Appena sotto la superficie notturna, il subacqueo in apnea galleggia in una sospensione quasi aliena: sopra di lui, la microlayer del mare — quella pellicola di spessore micrometrico ricchissima di lipidi, proteine e materia organica concentrata — si spezza in un groviglio pulsante di celle di schiuma, ciascuna che deflagra in un lampo di blu elettrico quando i dinoflagellati bioluminescenti, disturbati dalla rottura della bolla, liberano la loro luce fredda attraverso la luciferina ossidata. Il cono di Snell si apre al centro del campo visivo come uno specchio incrinato, restituendo la sagoma frastagliata della costa basaltica vulcanica e il disco lunare deformato dalla curvatura della risacca, mentre tutto intorno la superficie riflette totalmente verso il basso, trasformandosi in uno schermo nero metallico impenetrabile.

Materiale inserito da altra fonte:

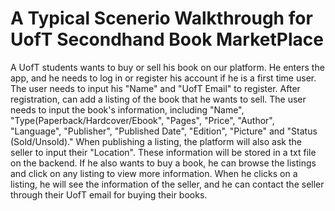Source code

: # A Typical Scenerio Walkthrough for UofT Secondhand Book MarketPlace

A UofT students wants to buy or sell his book on our platform. He enters the app, and he needs to log in or register his 
account if he is a first time user. The user needs to input his "Name" and "UofT Email" to register. After registration,
can add a listing of the book that he wants to sell. The user needs to input the book's information, including "Name", 
"Type(Paperback/Hardcover/Ebook", "Pages", "Price", "Author", "Language", "Publisher", "Published Date", "Edition", 
"Picture" and "Status (Sold/Unsold)." When publishing a listing, the platform will also ask the seller to input their 
"Location". These information will be stored in a txt file on the backend. If he also wants to buy a book, he can browse 
the listings and click on any listing to view more information. When he clicks on a listing, he will see the information 
of the seller, and he can contact the seller through their UofT email for buying their books.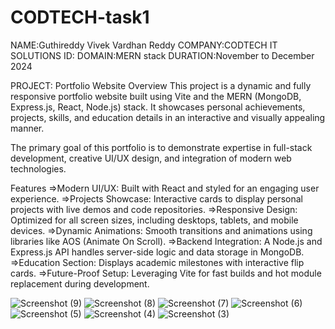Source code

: # CODTECH-task1
NAME:Guthireddy Vivek Vardhan Reddy
COMPANY:CODTECH IT SOLUTIONS
ID:
DOMAIN:MERN stack
DURATION:November to December 2024

PROJECT: Portfolio Website
Overview
This project is a dynamic and fully responsive portfolio website built using Vite and the MERN (MongoDB, Express.js, React, Node.js) stack. It showcases personal achievements, projects, skills, and education details in an interactive and visually appealing manner.

The primary goal of this portfolio is to demonstrate expertise in full-stack development, creative UI/UX design, and integration of modern web technologies.

Features
=>Modern UI/UX: Built with React and styled for an engaging user experience.
=>Projects Showcase: Interactive cards to display personal projects with live demos and code repositories.
=>Responsive Design: Optimized for all screen sizes, including desktops, tablets, and mobile devices.
=>Dynamic Animations: Smooth transitions and animations using libraries like AOS (Animate On Scroll).
=>Backend Integration: A Node.js and Express.js API handles server-side logic and data storage in MongoDB.
=>Education Section: Displays academic milestones with interactive flip cards.
=>Future-Proof Setup: Leveraging Vite for fast builds and hot module replacement during development.

![Screenshot (9)](https://github.com/user-attachments/assets/180ac6d4-3dc0-49c1-81ac-bd708e366ea4)
![Screenshot (8)](https://github.com/user-attachments/assets/60c6a7d1-14ed-4f27-a5e4-f7edbcd7afb9)
![Screenshot (7)](https://github.com/user-attachments/assets/2ec89b29-733f-451f-97b9-066f6df13b87)
![Screenshot (6)](https://github.com/user-attachments/assets/abdf7248-b0ee-413b-bfd0-ac0db789f301)
![Screenshot (5)](https://github.com/user-attachments/assets/3cd5362f-5cf5-40ec-a16d-d82d1b3de828)
![Screenshot (4)](https://github.com/user-attachments/assets/536e989e-4151-462f-8942-2a8a5df91ab8)
![Screenshot (3)](https://github.com/user-attachments/assets/41fb9395-5e41-4df3-a45a-132eaaf30208)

Le microbbolle generate dalla turbolenza del frangente scendono come un velo lattescente e luminoso, arricchendo l'acqua di ossigeno disciolto e creando una zona di scambio gassoso intensissimo, dove la pressione parziale dei gas si equilibra rapidamente tra atmosfera e colonna d'acqua in quei primissimi decimetri. Il freddo, il silenzio ovattato, il peso della risacca che pulsa dall'alto e quella costellazione biologica che collassa e si riaccende senza sosta danno la sensazione di trovarsi alla membrana stessa tra due mondi — non ancora nell'oceano, non più nell'aria.